╭──

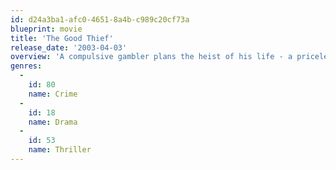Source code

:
 ```yaml
---
id: d24a3ba1-afc0-4651-8a4b-c989c20cf73a
blueprint: movie
title: 'The Good Thief'
release_date: '2003-04-03'
overview: 'A compulsive gambler plans the heist of his life - a priceless collection of art from the world-class Casino Riviera in Monte Carlo.'
genres:
  -
    id: 80
    name: Crime
  -
    id: 18
    name: Drama
  -
    id: 53
    name: Thriller
---
```

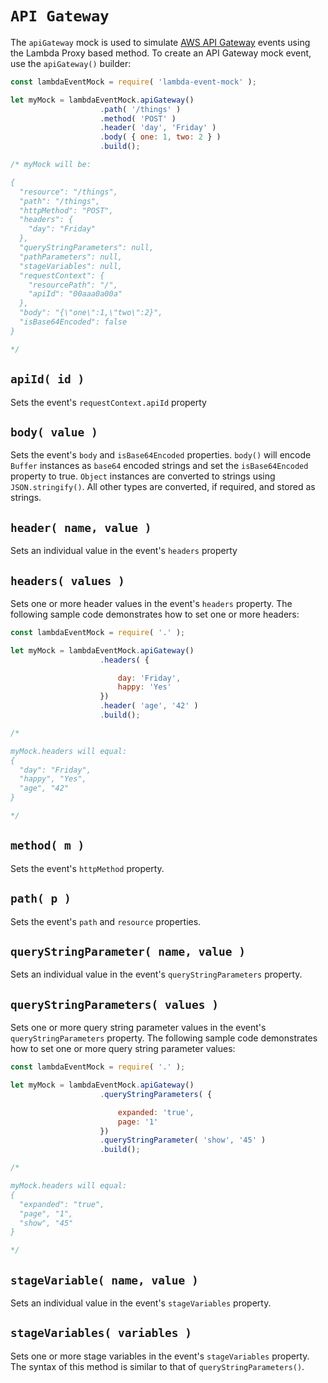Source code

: # `API Gateway`

The `apiGateway` mock is used to simulate [AWS API Gateway](https://aws.amazon.com/api-gateway) events using the Lambda Proxy based method. To create an API Gateway mock event, use the `apiGateway()` builder:

```js
const lambdaEventMock = require( 'lambda-event-mock' );

let myMock = lambdaEventMock.apiGateway()
                    .path( '/things' )
                    .method( 'POST' )
                    .header( 'day', 'Friday' )
                    .body( { one: 1, two: 2 } )
                    .build();

/* myMock will be:

{
  "resource": "/things",
  "path": "/things",
  "httpMethod": "POST",
  "headers": {
    "day": "Friday"
  },
  "queryStringParameters": null,
  "pathParameters": null,
  "stageVariables": null,
  "requestContext": {
    "resourcePath": "/",
    "apiId": "00aaa0a00a"
  },
  "body": "{\"one\":1,\"two\":2}",
  "isBase64Encoded": false
}

*/
```

## `apiId( id )`

Sets the event's `requestContext.apiId` property


## `body( value )`

Sets the event's `body` and `isBase64Encoded` properties. `body()` will encode
`Buffer` instances as `base64` encoded strings and set the `isBase64Encoded`
property to true. `Object` instances are converted to strings using `JSON.stringify()`.
All other types are converted, if required, and stored as strings.

## `header( name, value )`

Sets an individual value in the event's `headers` property

## `headers( values )`

Sets one or more header values in the event's `headers` property. The following
sample code demonstrates how to set one or more headers:

```js
const lambdaEventMock = require( '.' );

let myMock = lambdaEventMock.apiGateway()
                    .headers( {

                        day: 'Friday',
                        happy: 'Yes'
                    })
                    .header( 'age', '42' )
                    .build();

/*

myMock.headers will equal:
{
  "day": "Friday",
  "happy", "Yes",
  "age", "42"
}

*/
```

## `method( m )`

Sets the event's `httpMethod` property.

## `path( p )`

Sets the event's `path` and `resource` properties.

## `queryStringParameter( name, value )`

Sets an individual value in the event's `queryStringParameters` property.

## `queryStringParameters( values )`

Sets one or more query string parameter values in the event's
`queryStringParameters` property. The following
sample code demonstrates how to set one or more query string parameter values:

```js
const lambdaEventMock = require( '.' );

let myMock = lambdaEventMock.apiGateway()
                    .queryStringParameters( {

                        expanded: 'true',
                        page: '1'
                    })
                    .queryStringParameter( 'show', '45' )
                    .build();

/*

myMock.headers will equal:
{
  "expanded": "true",
  "page", "1",
  "show", "45"
}

*/
```

## `stageVariable( name, value )`

Sets an individual value in the event's `stageVariables` property.

## `stageVariables( variables )`

Sets one or more stage variables in the event's `stageVariables` property. The
syntax of this method is similar to that of `queryStringParameters()`.
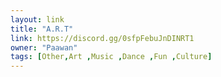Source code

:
 ```yaml
---
layout: link
title: "A.R.T"
link: https://discord.gg/0sfpFebuJnDINRT1
owner: "Paawan"
tags: [Other,Art ,Music ,Dance ,Fun ,Culture]
---
```

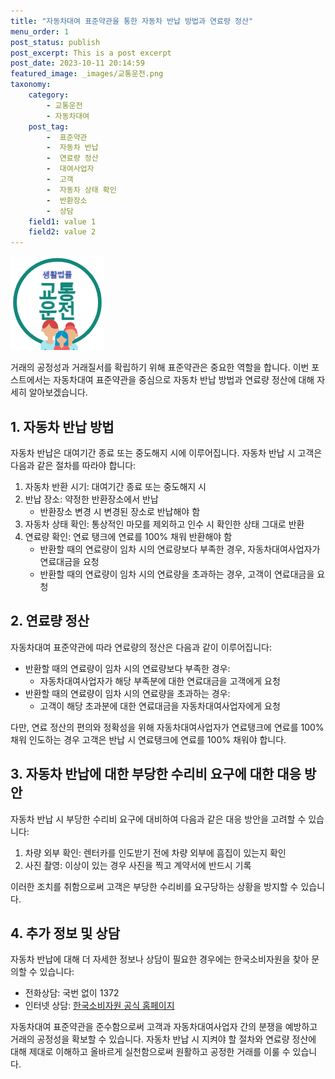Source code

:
 ```yaml
---
title: "자동차대여 표준약관을 통한 자동차 반납 방법과 연료량 정산"
menu_order: 1
post_status: publish
post_excerpt: This is a post excerpt
post_date: 2023-10-11 20:14:59
featured_image: _images/교통운전.png
taxonomy:
    category:
        - 교통운전
        - 자동차대여
    post_tag:
        -  표준약관
        -  자동차 반납
        -  연료량 정산
        -  대여사업자
        -  고객
        -  자동차 상태 확인
        -  반환장소
        -  상담
    field1: value 1
    field2: value 2
---
```


![교통운전](/_images/교통운전.png)


거래의 공정성과 거래질서를 확립하기 위해 표준약관은 중요한 역할을 합니다. 이번 포스트에서는 자동차대여 표준약관을 중심으로 자동차 반납 방법과 연료량 정산에 대해 자세히 알아보겠습니다.

## 1. 자동차 반납 방법

자동차 반납은 대여기간 종료 또는 중도해지 시에 이루어집니다. 자동차 반납 시 고객은 다음과 같은 절차를 따라야 합니다:

1. 자동차 반환 시기: 대여기간 종료 또는 중도해지 시
2. 반납 장소: 약정한 반환장소에서 반납
   - 반환장소 변경 시 변경된 장소로 반납해야 함
3. 자동차 상태 확인: 통상적인 마모를 제외하고 인수 시 확인한 상태 그대로 반환
4. 연료량 확인: 연료 탱크에 연료를 100% 채워 반환해야 함
   - 반환할 때의 연료량이 임차 시의 연료량보다 부족한 경우, 자동차대여사업자가 연료대금을 요청
   - 반환할 때의 연료량이 임차 시의 연료량을 초과하는 경우, 고객이 연료대금을 요청

## 2. 연료량 정산

자동차대여 표준약관에 따라 연료량의 정산은 다음과 같이 이루어집니다:

- 반환할 때의 연료량이 임차 시의 연료량보다 부족한 경우:
  - 자동차대여사업자가 해당 부족분에 대한 연료대금을 고객에게 요청
- 반환할 때의 연료량이 임차 시의 연료량을 초과하는 경우:
  - 고객이 해당 초과분에 대한 연료대금을 자동차대여사업자에게 요청

다만, 연료 정산의 편의와 정확성을 위해 자동차대여사업자가 연료탱크에 연료를 100% 채워 인도하는 경우 고객은 반납 시 연료탱크에 연료를 100% 채워야 합니다.

## 3. 자동차 반납에 대한 부당한 수리비 요구에 대한 대응 방안

자동차 반납 시 부당한 수리비 요구에 대비하여 다음과 같은 대응 방안을 고려할 수 있습니다:

1. 차량 외부 확인: 렌터카를 인도받기 전에 차량 외부에 흠집이 있는지 확인
2. 사진 촬영: 이상이 있는 경우 사진을 찍고 계약서에 반드시 기록

이러한 조치를 취함으로써 고객은 부당한 수리비를 요구당하는 상황을 방지할 수 있습니다.

## 4. 추가 정보 및 상담

자동차 반납에 대해 더 자세한 정보나 상담이 필요한 경우에는 한국소비자원을 찾아 문의할 수 있습니다:

- 전화상담: 국번 없이 1372
- 인터넷 상담: [한국소비자원 공식 홈페이지](http://www.ccn.go.kr)

자동차대여 표준약관을 준수함으로써 고객과 자동차대여사업자 간의 분쟁을 예방하고 거래의 공정성을 확보할 수 있습니다. 자동차 반납 시 지켜야 할 절차와 연료량 정산에 대해 제대로 이해하고 올바르게 실천함으로써 원활하고 공정한 거래를 이룰 수 있습니다.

╰──

What you need to do. Given the data above, which lines hold the string "more"? Return them.

Result below.
Sets one or more header values in the event's `headers` property. The following
sample code demonstrates how to set one or more headers:
Sets one or more query string parameter values in the event's
sample code demonstrates how to set one or more query string parameter values:
Sets one or more stage variables in the event's `stageVariables` property. The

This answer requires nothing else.